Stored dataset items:
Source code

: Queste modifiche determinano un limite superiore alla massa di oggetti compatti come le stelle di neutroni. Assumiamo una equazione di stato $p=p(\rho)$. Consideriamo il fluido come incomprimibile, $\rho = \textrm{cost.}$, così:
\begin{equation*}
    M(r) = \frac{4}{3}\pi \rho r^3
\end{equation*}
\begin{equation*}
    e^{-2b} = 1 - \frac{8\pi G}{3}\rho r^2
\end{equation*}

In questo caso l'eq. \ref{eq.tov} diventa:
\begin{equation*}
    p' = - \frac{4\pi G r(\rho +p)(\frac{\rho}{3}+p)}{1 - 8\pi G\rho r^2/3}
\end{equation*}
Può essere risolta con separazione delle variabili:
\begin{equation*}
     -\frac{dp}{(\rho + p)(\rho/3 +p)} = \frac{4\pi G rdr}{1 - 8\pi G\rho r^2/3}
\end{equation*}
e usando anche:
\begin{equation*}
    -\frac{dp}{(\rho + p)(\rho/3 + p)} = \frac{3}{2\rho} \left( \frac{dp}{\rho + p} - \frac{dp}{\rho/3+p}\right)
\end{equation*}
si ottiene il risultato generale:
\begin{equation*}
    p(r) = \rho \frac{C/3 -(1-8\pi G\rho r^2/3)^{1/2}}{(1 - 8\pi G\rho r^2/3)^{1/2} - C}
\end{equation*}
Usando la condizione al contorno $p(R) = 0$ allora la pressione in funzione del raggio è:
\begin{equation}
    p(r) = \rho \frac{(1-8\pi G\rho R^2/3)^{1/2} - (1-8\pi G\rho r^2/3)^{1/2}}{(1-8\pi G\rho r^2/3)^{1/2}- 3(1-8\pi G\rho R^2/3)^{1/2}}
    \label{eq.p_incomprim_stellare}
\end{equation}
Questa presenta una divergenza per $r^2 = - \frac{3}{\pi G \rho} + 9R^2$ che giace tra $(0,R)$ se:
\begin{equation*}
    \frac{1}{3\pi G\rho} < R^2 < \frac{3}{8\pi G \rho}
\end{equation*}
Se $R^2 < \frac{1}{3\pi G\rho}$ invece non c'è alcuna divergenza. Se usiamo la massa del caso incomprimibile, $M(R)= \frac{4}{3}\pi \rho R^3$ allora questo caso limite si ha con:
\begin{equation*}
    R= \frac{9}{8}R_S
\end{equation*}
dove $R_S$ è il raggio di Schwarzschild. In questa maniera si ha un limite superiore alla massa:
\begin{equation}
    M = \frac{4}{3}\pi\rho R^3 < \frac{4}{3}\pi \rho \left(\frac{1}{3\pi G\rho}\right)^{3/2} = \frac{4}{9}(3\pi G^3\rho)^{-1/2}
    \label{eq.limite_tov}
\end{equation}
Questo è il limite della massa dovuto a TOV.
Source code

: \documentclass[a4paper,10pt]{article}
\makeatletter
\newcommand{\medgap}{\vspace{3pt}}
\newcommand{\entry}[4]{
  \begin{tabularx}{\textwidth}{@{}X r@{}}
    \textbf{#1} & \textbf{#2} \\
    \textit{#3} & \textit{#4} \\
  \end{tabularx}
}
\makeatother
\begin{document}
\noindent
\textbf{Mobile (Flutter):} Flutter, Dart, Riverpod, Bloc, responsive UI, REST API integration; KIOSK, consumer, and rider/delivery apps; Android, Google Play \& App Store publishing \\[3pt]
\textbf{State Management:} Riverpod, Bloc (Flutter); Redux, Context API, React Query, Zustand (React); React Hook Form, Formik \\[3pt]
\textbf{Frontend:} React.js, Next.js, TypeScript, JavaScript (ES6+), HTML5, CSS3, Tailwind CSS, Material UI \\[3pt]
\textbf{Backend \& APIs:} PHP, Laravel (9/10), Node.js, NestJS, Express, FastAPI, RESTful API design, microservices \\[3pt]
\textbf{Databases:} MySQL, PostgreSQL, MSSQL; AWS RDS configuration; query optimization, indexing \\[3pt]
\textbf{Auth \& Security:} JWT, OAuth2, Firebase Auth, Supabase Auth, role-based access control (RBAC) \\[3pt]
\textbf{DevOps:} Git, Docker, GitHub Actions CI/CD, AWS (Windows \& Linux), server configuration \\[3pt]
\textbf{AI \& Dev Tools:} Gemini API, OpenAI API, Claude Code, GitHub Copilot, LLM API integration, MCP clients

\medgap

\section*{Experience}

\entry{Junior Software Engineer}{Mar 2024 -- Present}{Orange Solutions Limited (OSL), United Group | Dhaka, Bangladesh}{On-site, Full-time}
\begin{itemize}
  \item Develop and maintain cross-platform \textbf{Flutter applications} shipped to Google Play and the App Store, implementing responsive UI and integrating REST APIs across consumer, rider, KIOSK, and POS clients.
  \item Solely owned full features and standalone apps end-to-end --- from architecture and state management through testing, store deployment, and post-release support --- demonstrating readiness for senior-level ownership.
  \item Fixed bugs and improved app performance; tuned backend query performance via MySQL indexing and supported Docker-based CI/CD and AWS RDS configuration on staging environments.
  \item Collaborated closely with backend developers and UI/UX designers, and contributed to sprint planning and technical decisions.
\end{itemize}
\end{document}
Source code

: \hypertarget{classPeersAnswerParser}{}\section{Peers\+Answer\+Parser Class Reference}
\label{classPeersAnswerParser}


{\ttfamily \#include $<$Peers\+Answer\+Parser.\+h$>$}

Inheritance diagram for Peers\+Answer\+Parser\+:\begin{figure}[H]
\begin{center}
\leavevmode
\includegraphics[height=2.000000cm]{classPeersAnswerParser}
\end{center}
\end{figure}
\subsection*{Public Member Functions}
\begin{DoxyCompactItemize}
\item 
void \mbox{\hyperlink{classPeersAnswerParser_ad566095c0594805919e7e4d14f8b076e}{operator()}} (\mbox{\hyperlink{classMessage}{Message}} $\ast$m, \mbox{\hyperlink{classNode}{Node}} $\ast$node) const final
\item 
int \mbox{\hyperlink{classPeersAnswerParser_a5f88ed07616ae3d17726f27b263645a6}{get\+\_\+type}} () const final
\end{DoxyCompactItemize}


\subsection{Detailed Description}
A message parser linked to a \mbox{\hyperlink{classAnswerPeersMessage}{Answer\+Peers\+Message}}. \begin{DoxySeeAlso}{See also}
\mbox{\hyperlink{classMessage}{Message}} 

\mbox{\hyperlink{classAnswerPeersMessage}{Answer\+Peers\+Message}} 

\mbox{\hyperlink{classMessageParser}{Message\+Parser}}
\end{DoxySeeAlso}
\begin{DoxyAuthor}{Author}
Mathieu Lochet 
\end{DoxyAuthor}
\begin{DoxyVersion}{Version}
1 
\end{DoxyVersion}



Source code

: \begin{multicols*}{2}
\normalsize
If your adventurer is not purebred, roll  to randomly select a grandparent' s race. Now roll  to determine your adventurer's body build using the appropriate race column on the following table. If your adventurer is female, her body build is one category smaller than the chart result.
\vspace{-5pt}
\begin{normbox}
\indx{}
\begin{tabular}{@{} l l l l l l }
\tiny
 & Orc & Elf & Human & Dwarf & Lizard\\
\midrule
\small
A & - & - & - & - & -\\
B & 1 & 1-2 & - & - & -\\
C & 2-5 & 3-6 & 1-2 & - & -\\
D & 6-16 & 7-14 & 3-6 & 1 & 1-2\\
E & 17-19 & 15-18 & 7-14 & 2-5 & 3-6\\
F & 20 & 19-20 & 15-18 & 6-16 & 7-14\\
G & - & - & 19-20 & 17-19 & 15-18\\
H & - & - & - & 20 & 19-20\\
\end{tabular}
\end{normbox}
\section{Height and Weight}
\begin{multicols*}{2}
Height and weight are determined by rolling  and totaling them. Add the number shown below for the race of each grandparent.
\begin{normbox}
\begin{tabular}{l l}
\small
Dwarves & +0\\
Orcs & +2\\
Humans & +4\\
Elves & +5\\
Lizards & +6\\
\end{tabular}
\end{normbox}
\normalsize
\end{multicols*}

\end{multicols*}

WHAT THE TASK REQUIRES: Reply with nothing but the number of lines in the data above that contain "caso".

WORKED SOLUTION: 2